Work task: Set out each line from the following listing that includes the word "systems".

Entries supplied:
******************************

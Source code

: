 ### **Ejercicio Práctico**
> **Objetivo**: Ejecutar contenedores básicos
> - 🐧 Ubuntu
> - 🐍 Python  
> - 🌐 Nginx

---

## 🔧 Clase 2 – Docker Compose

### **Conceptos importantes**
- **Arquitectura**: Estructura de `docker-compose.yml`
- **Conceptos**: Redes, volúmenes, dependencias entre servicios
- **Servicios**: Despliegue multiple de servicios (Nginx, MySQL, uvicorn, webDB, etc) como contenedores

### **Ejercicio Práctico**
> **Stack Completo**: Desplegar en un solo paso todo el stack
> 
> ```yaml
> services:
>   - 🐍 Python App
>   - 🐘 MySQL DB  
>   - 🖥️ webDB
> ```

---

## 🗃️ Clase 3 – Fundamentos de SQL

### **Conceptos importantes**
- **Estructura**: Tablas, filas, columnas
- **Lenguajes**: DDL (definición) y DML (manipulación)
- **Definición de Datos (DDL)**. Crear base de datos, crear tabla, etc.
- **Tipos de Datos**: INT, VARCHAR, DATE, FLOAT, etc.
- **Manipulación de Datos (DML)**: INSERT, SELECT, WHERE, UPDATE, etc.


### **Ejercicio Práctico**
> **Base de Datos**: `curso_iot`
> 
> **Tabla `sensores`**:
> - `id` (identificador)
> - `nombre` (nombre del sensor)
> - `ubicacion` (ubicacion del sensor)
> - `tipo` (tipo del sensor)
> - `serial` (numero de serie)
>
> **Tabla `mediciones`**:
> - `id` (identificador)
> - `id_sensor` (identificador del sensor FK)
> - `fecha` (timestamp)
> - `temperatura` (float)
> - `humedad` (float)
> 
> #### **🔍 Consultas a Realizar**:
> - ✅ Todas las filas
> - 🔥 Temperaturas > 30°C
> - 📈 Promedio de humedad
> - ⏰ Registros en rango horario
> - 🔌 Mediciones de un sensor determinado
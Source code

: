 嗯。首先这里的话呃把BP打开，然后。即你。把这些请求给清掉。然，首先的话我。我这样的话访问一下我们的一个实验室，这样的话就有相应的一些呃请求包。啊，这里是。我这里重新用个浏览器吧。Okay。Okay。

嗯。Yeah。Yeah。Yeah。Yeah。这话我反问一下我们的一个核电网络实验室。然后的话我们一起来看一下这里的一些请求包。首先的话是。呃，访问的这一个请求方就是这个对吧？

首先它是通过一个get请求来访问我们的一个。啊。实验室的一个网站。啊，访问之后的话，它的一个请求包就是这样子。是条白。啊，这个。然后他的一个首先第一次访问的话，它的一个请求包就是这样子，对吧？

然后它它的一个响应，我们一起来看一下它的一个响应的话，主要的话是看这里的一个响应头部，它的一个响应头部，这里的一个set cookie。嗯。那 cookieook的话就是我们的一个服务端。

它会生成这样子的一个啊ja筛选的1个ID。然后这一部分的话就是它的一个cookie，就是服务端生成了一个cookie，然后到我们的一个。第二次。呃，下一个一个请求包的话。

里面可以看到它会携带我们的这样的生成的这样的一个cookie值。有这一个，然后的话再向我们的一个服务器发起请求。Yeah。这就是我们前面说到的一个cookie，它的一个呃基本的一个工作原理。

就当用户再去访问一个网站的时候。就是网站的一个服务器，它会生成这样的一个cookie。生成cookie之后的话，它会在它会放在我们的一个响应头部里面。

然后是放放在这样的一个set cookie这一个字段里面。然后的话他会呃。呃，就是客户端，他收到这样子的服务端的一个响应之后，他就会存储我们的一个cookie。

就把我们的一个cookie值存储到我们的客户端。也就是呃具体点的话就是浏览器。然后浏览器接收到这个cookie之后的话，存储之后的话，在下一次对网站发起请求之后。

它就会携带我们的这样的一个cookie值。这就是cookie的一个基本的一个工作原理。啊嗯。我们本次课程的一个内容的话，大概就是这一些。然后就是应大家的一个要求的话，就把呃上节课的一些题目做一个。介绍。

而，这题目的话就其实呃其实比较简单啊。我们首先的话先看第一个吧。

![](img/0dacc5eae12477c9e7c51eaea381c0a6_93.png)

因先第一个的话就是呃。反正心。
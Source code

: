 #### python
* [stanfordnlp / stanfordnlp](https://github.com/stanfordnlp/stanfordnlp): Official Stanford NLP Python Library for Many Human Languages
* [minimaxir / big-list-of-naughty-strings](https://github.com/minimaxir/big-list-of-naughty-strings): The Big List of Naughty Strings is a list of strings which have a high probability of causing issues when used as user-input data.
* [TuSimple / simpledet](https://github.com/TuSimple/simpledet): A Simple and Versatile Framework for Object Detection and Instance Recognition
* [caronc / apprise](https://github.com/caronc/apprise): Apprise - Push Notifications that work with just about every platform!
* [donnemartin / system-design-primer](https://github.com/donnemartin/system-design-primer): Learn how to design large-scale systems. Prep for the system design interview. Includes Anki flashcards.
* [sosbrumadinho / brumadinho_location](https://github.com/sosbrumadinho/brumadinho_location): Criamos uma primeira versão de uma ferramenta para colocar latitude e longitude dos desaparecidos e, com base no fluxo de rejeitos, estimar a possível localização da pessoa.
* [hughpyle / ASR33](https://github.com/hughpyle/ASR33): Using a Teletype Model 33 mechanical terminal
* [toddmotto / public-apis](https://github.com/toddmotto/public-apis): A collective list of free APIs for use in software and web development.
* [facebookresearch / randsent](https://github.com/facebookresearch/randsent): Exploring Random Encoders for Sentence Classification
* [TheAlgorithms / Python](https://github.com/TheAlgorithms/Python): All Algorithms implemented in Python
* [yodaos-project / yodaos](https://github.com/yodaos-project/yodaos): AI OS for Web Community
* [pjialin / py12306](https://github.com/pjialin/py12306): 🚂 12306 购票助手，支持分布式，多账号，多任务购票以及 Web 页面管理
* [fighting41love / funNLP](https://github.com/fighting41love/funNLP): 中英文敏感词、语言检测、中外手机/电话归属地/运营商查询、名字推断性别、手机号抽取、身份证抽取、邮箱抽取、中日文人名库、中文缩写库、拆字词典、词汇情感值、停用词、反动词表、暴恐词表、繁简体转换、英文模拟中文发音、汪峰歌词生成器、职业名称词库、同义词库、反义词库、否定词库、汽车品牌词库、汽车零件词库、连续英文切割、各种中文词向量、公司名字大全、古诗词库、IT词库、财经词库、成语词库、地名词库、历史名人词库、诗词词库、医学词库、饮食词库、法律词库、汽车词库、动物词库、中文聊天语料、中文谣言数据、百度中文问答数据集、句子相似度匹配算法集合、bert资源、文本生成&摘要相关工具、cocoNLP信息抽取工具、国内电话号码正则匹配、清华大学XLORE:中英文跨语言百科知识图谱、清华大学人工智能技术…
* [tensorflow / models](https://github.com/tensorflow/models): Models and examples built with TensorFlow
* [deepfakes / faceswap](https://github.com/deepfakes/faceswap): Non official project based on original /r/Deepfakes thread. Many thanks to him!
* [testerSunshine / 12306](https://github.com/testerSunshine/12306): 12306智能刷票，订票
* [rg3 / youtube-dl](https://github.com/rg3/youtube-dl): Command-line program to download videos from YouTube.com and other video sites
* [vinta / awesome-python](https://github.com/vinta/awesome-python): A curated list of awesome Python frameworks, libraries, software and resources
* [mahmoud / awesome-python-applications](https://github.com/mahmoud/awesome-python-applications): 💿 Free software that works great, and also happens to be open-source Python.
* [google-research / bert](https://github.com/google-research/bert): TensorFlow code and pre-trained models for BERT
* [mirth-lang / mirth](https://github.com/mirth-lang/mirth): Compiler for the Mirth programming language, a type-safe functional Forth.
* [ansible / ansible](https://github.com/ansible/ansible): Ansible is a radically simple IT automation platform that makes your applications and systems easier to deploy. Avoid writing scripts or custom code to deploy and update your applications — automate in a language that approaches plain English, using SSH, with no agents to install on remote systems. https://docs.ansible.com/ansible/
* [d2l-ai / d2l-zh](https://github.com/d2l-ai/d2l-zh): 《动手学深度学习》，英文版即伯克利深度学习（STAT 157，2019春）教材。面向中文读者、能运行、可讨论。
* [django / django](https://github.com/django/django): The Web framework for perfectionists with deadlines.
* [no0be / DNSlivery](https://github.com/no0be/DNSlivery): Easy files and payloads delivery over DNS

******************************

Solution to the problem:
* [donnemartin / system-design-primer](https://github.com/donnemartin/system-design-primer): Learn how to design large-scale systems. Prep for the system design interview. Includes Anki flashcards.
* [ansible / ansible](https://github.com/ansible/ansible): Ansible is a radically simple IT automation platform that makes your applications and systems easier to deploy. Avoid writing scripts or custom code to deploy and update your applications — automate in a language that approaches plain English, using SSH, with no agents to install on remote systems. https://docs.ansible.com/ansible/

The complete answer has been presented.